三次元事業定義モデルとは事業の見直しを顧客目線で読み解くフレームワークです。こちらは1980年、イギリスの経済学者でデレク・F・エーベルという方が著書「Design The Business」にて提唱しました。事業領域を定義するには顧客層・技術・顧客価値の三次元から分析する必要があるとうたっています。


三次元と表現した理由はエーベルが発表するまでは二次元で定義付けされていたからです。イゴール・アンゾフが1957年に顧客と技術の観点から会社の事業領域を決定することが正しいと提唱していました。つまりエーベルは顧客価値という項目を加えることでより洗礼された事業定義モデルを完成させたことになります。

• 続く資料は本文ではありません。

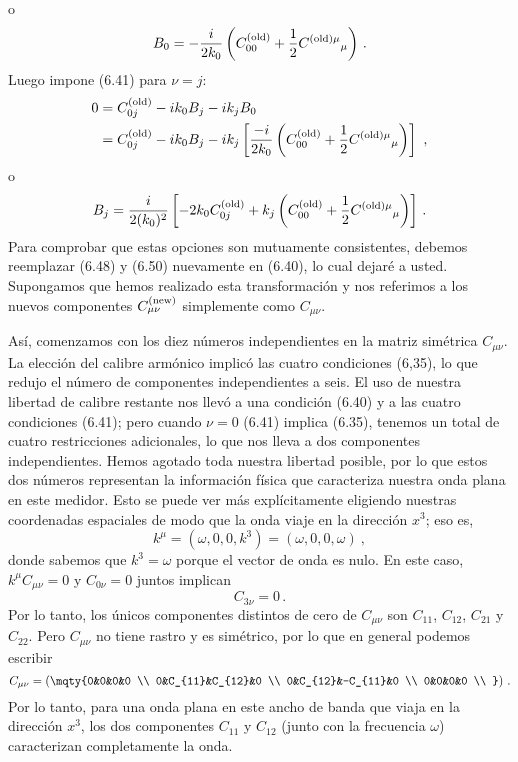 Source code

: \documentclass[11pt,b5paper,openany,twoside]{book}
\newcommand{\mn}{{\mu\nu}}
\begin{document}
o
\begin{equation}
B_0=-{{i}\over {2k_0}}\left(C^{\rm (old)}_{00}+{1\over 2}
C^{{\rm (old)}\mu}{}_\mu\right)\,.\label{6.48}
\end{equation}
Luego impone (6.41) para $\nu=j$:
\begin{align}
0  &=  C^{\rm (old)}_{0j}-ik_0 B_j -ik_jB_0 \notag \\
&=  C^{\rm (old)}_{0j}-ik_0B_j -ik_j\left[
{{-i}\over {2k_0}}\left(C^{\rm (old)}_{00}+{1\over 2}
C^{{\rm (old)}\mu}{}_\mu\right)\right]\ , \label{6.49}
\end{align}
o
\begin{equation}
B_j={{i}\over{2(k_0)^2}}\left[-2k_0C^{\rm (old)}_{0j}
+k_j\left(C^{\rm (old)}_{00}+{1\over 2}
C^{{\rm (old)}\mu}{}_\mu\right)\right]\,.\label{6.50}
\end{equation}
Para comprobar que estas opciones son mutuamente consistentes, debemos reemplazar (6.48) y (6.50) nuevamente en (6.40), lo cual dejaré a usted.
Supongamos que hemos realizado esta transformación y nos referimos a los nuevos componentes $C_\mn^{\rm (new)}$ simplemente como $C_\mn$.

Así, comenzamos con los diez números independientes en la matriz simétrica $C_\mn$.
La elección del calibre armónico implicó las cuatro condiciones (6,35), lo que redujo el número de componentes independientes a seis.
El uso de nuestra libertad de calibre restante nos llevó a una condición (6.40) y a las cuatro condiciones (6.41); pero cuando $\nu=0$ (6.41) implica (6.35), tenemos un total de cuatro restricciones adicionales, lo que nos lleva a dos componentes independientes.
Hemos agotado toda nuestra libertad posible, por lo que estos dos números representan la información física que caracteriza nuestra onda plana en este medidor.
Esto se puede ver más explícitamente eligiendo nuestras coordenadas espaciales de modo que la onda viaje en la dirección $x^3$; eso es,
\begin{equation}
k^\mu = (\omega,0,0,k^3) = (\omega,0,0,\omega)\ ,\label{6.51}
\end{equation}
donde sabemos que $k^3=\omega$ porque el vector de onda es nulo.
En este caso, $k^\mu C_\mn=0$ y $C_{0\nu}=0$ juntos implican
\begin{equation}
C_{3\nu}=0\,.\label{6.52}
\end{equation}
Por lo tanto, los únicos componentes distintos de cero de $C_\mn$ son $C_{11}$, $C_{12}$, $C_{21}$ y $C_{22}$.
Pero $C_\mn$ no tiene rastro y es simétrico, por lo que en general podemos escribir
\begin{equation}
C_\mn = \left(\mqty{0&0&0&0 \\  0&C_{11}&C_{12}&0 \\
0&C_{12}&-C_{11}&0 \\  0&0&0&0 \\ }\right)\,.\label{6.53}
\end{equation}
Por lo tanto, para una onda plana en este ancho de banda que viaja en la dirección $x^3$, los dos componentes $C_{11}$ y $C_{12}$ (junto con la frecuencia $\omega$) caracterizan completamente la onda.
\end{document}
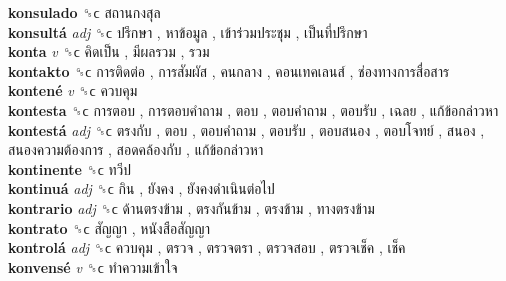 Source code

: \textbf{konsulado} ␝ϲ   สถานกงสุล   \\
\textbf{konsultá} \emph{adj}  ␝ϲ   ปรึกษา ,  หาข้อมูล ,  เข้าร่วมประชุม ,  เป็นที่ปรึกษา   \\
\textbf{konta} \emph{v}  ␝ϲ   คิดเป็น ,  มีผลรวม ,  รวม   \\
\textbf{kontakto} ␝ϲ   การติดต่อ ,  การสัมผัส ,  คนกลาง ,  คอนเทคเลนส์ ,  ช่องทางการสื่อสาร   \\
\textbf{kontené} \emph{v}  ␝ϲ   ควบคุม   \\
\textbf{kontesta} ␝ϲ   การตอบ ,  การตอบคำถาม ,  ตอบ ,  ตอบคำถาม ,  ตอบรับ ,  เฉลย ,  แก้ข้อกล่าวหา   \\
\textbf{kontestá} \emph{adj}  ␝ϲ   ตรงกับ ,  ตอบ ,  ตอบคำถาม ,  ตอบรับ ,  ตอบสนอง ,  ตอบโจทย์ ,  สนอง ,  สนองความต้องการ ,  สอดคล้องกับ ,  แก้ข้อกล่าวหา   \\
\textbf{kontinente} ␝ϲ   ทวีป   \\
\textbf{kontinuá} \emph{adj}  ␝ϲ   กิน ,  ยังคง ,  ยังคงดำเนินต่อไป   \\
\textbf{kontrario} \emph{adj}  ␝ϲ   ด้านตรงข้าม ,  ตรงกันข้าม ,  ตรงข้าม ,  ทางตรงข้าม   \\
\textbf{kontrato} ␝ϲ   สัญญา ,  หนังสือสัญญา   \\
\textbf{kontrolá} \emph{adj}  ␝ϲ   ควบคุม ,  ตรวจ ,  ตรวจตรา ,  ตรวจสอบ ,  ตรวจเช็ค ,  เช็ค   \\
\textbf{konvensé} \emph{v}  ␝ϲ   ทำความเข้าใจ   \\
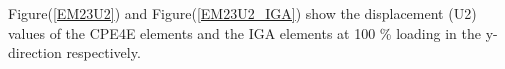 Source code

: \documentclass[11pt]{article}
\begin{document}
\noindent
Figure(\ref{EM23U2}) and Figure(\ref{EM23U2_IGA}) show the displacement (U2) values of the CPE4E elements and the IGA elements at 100 \% loading in the y-direction respectively. \\

\end{document}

顧客価値が必要になった理由は市場の変化です。エーベルが提唱するまでは物が足りない時代でした。需要が供給を上回っていたこともあり生産すれば売れる時代です。しかし生産技術の向上により供給が需要を上回りはじめました。するとただ作っただけではプロダクトが売れなくなり、価値を新しく提供することで物が売れるようになるとエーベルは気付きました。このようないきさつがあり三次元事業定義モデルは誕生しました。

三次元事業定義モデルを解説

では三次元事業定義モデルについてもう少し詳しくみていきます。ポイントは顧客志向ということです。当時の時代背景もあり、画期的な技術力があったとしても顧客のニーズに合っていなければ価値がないというのが前提です。そして顧客目線で考えるためには顧客層・顧客価値・技術の順で事業ドメインを定義する必要があるとしています。事業ドメインとは事業領域のことを表しています。まず3つの軸からみていきます。


顧客層

顧客層とはターゲティングのことを指します。欲をいえばペルソナまで設定すると事業ドメインを定義しやすいですがターゲットを狭ませ過ぎるのはよくないです。


顧客価値

顧客価値とはターゲットのニーズです。何に価値を感じるのかを定義します。


技術

技術とはニーズを実現するためには自社のどのリソースを活用すればよいのかということです。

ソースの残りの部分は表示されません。